Playing with Infinity

After Squaring the Circle and using Blaschke products to squeeze finitely many disks conformally into a single disk, the restless mathematician wants to put even more disks into a disk. Infinitely many, that is. What we need for this is a conformal map that maps the disk infinitely often onto itself. We will cheat a little and employ the exponential function. It maps the left half-plane to the punctured unit disk, and because it is 2π periodic. Each point except the center of the unit disk has infinitely many preimages.

Expo 1

So, my first examples map the disk via a Möbius transformation to the left half plane (that is a bijection), and then via the exponential map back to the (punctured) disk. Missing one point won’t be a big deal – what is a single pixel? Pulling back the default spider web on the left replicates it infinitely often, but in a somewhat disappointing way: The circles of the original web become horocycles that are mapped periodically onto the circles. We just have an infinite hyperbolic wall paper, periodic with respect to a parabolic isometry. We can do slightly better by taking products of several such maps.

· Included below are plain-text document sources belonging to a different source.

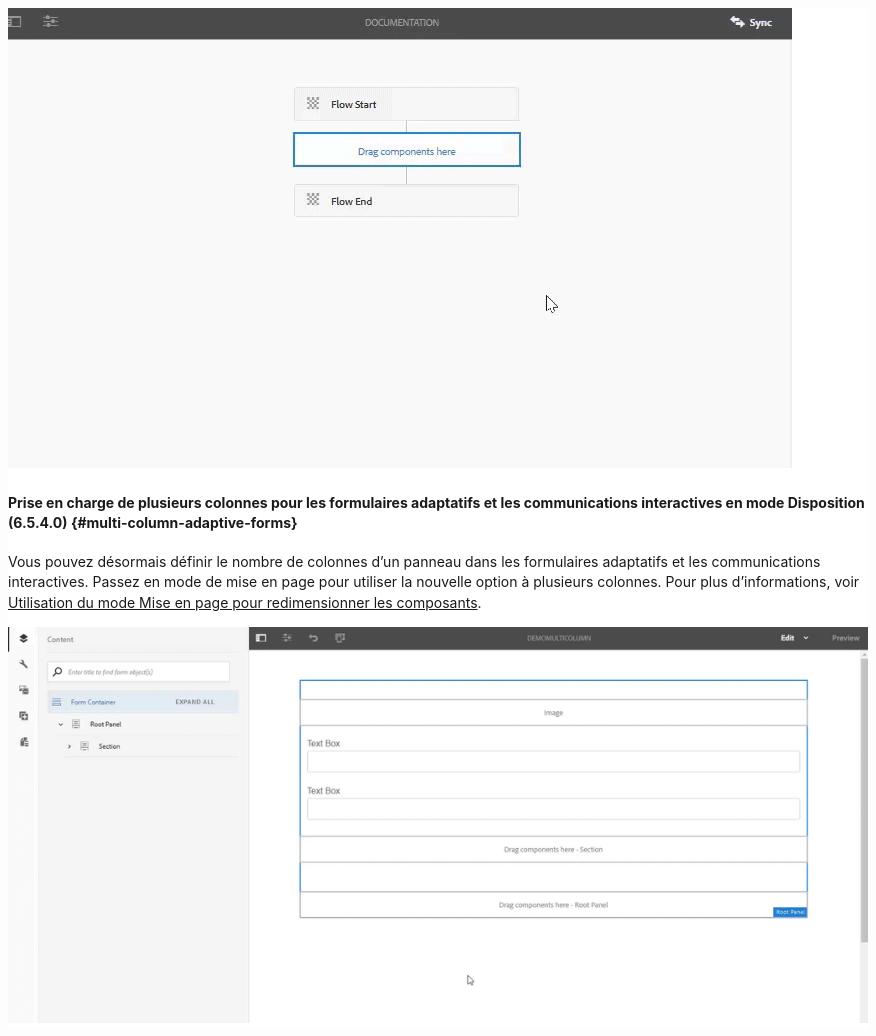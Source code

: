 ![Générer une sortie imprimable](assets/generate-print-output-step.gif)

#### Prise en charge de plusieurs colonnes pour les formulaires adaptatifs et les communications interactives en mode Disposition (6.5.4.0) {#multi-column-adaptive-forms}

Vous pouvez désormais définir le nombre de colonnes d’un panneau dans les formulaires adaptatifs et les communications interactives. Passez en mode de mise en page pour utiliser la nouvelle option à plusieurs colonnes. Pour plus d’informations, voir [Utilisation du mode Mise en page pour redimensionner les composants](../forms/using/resize-using-layout-mode.md).

![Disposition multi-colonnes](assets/multi-column-layout.gif)
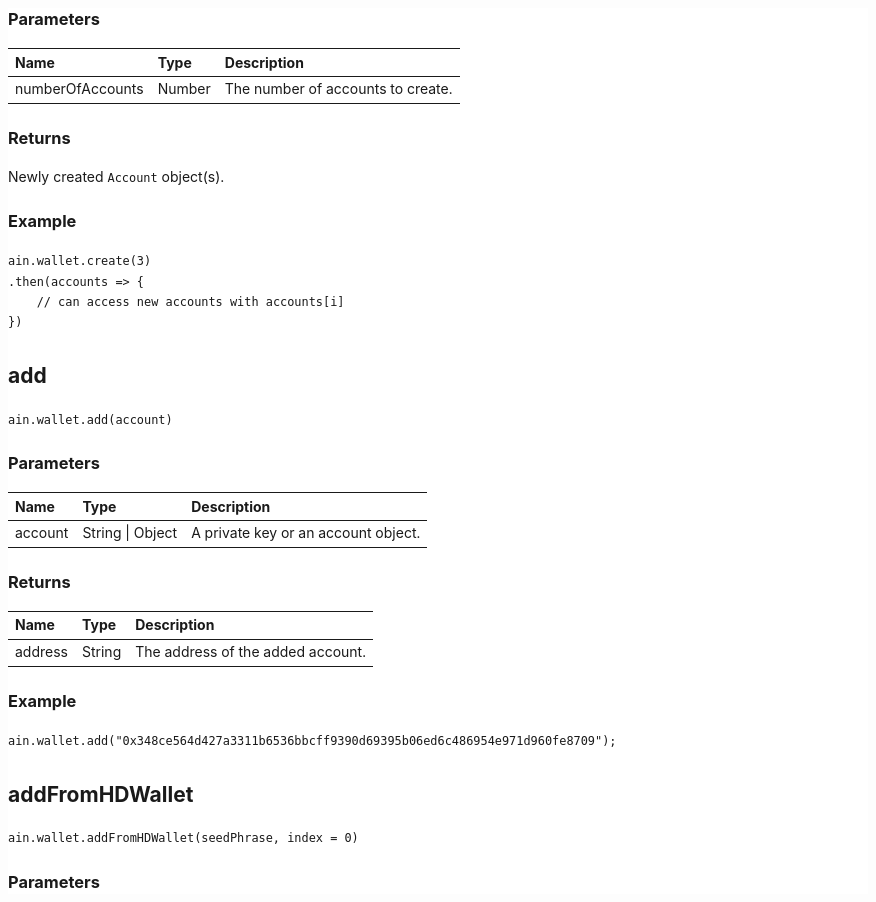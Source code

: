 ### Parameters

| Name | Type | Description |
| :--- | :--- | :--- |
| numberOfAccounts | Number | The number of accounts to create. |

### Returns

Newly created `Account` object\(s\).

### Example

```text
ain.wallet.create(3)
.then(accounts => {
    // can access new accounts with accounts[i]
})
```

## add

```text
ain.wallet.add(account)
```

### Parameters

| Name | Type | Description |
| :--- | :--- | :--- |
| account | String \| Object | A private key or an account object. |

### Returns

| Name | Type | Description |
| :--- | :--- | :--- |
| address | String | The address of the added account. |

### Example

```text
ain.wallet.add("0x348ce564d427a3311b6536bbcff9390d69395b06ed6c486954e971d960fe8709");
```

## addFromHDWallet

```text
ain.wallet.addFromHDWallet(seedPhrase, index = 0)
```

### Parameters
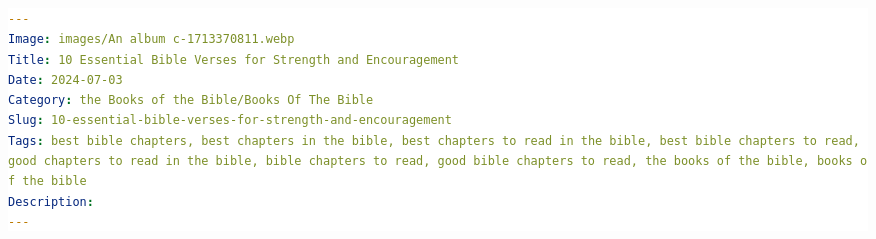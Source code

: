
 ```yaml
---
Image: images/An album c-1713370811.webp
Title: 10 Essential Bible Verses for Strength and Encouragement
Date: 2024-07-03
Category: the Books of the Bible/Books Of The Bible
Slug: 10-essential-bible-verses-for-strength-and-encouragement
Tags: best bible chapters, best chapters in the bible, best chapters to read in the bible, best bible chapters to read, good chapters to read in the bible, bible chapters to read, good bible chapters to read, the books of the bible, books of the bible
Description:
---
```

Below are products of three such Möbius-exponential maps,

Expo 3

and here the two images that use four factors. I have placed the parabolic fixed points symmetrically but played with the Möbius transformations a little.

Of course one can also use infinite Black products, as long as the zeroes of the factors converge rapidly enough to the boundary circle, and as long one is patient enough to evaluate the infinite products to sufficient accuracy.

Binfinity

In the left example, the zeroes follow a spiral, while in the second example, the zeroes alternate between two spirals that turn the opposite way. The zeroes correspond to the circular holes.

Transcendence (Loxodromes I)

The art of map making took a giant leap in 1569, when Mercator created his first world map. Precise navigation had become an important problem. Seafarers not only had no GPS, they didn’t even have accurate clocks that would allow them to determine their longitude. One of the few reliable tools was, sadly, the compass. Therefore, a safe way to travel was to head in a direction of constant bearing, like say 20 degrees west of North.

Loxodrome

The problem, then, is: If you do that, where do you end up? On a sphere, the curves that make constant angle with the meridians, are called loxodromes. Mercator’s accomplishment was to find a map of the earth where all these loxodromes become straight lines. So, when you wanted to travel from A to B, you just had to find A and B on Mercator’s map, and measure the angle that the line through A and B makes with a longitude.

Cylinderprojection

This is equivalent to finding a map projection that preserves angles and where all longitudes are vertical lines. The Greeks (and maybe civilizations before) knew the cylindrical projection which is totally amazing because it preserves area, but it does not preserve angles.

Loxodrome2

In fact, when you draw the loxodromes centered at a point on the equator on the rectangular map, you get curves that are clearly not straight (which is ok).

Loxorectangle

Nobody knows how Mercator came up with his map. It is believed that he just stretched the cylindrical projection so that the loxodromes became straight. But we don’t really know, and the reason is that the tools from calculus that are necessary to really construct this miraculous map were only developed centuries later.

Stereographic

There is another projection of the sphere, the stereographic projection, that was known to the Greeks. They at least knew that circles on the sphere would be mapped to circles or lines in the plane. It also preserves angles, which the Greeks could have known, because it is rather elementary. Apparently the first written proof is due to Edmond Halley in 1695 (using calculus).

Bispiral

The stereographic projection maps the loxodromes to logarithmic spirals (up above we use the loxodromes that connect west pole with east pole, for prettiness and later use). While the Greeks did study a few transcendental curves, the logarithmic spiral is first discussed by René Descartes in 1638 (in precisely the context of finding curves that intersect radii at constant angles), and a little later by the Bernoulli brothers, with analysis emerging.

Exprectangle3 01

Therefore it no surprise that the link between Mercator’s map and the stereographic projection is the (complex) exponential function (or logarithm). Today we know that it is angle preserving as one of the key features of complex analytic functions, but I don’t know who first realized this for the complex exponential function or the logarithm. Certainly Leonhard Euler deserves credit here. I doubt if it was earlier than the 18th century, even though the foundations were set by Mercator (possibly only by approximation) and Descartes centuries earlier. It is astonishing how long it takes to develop insights we now consider to be fundamental.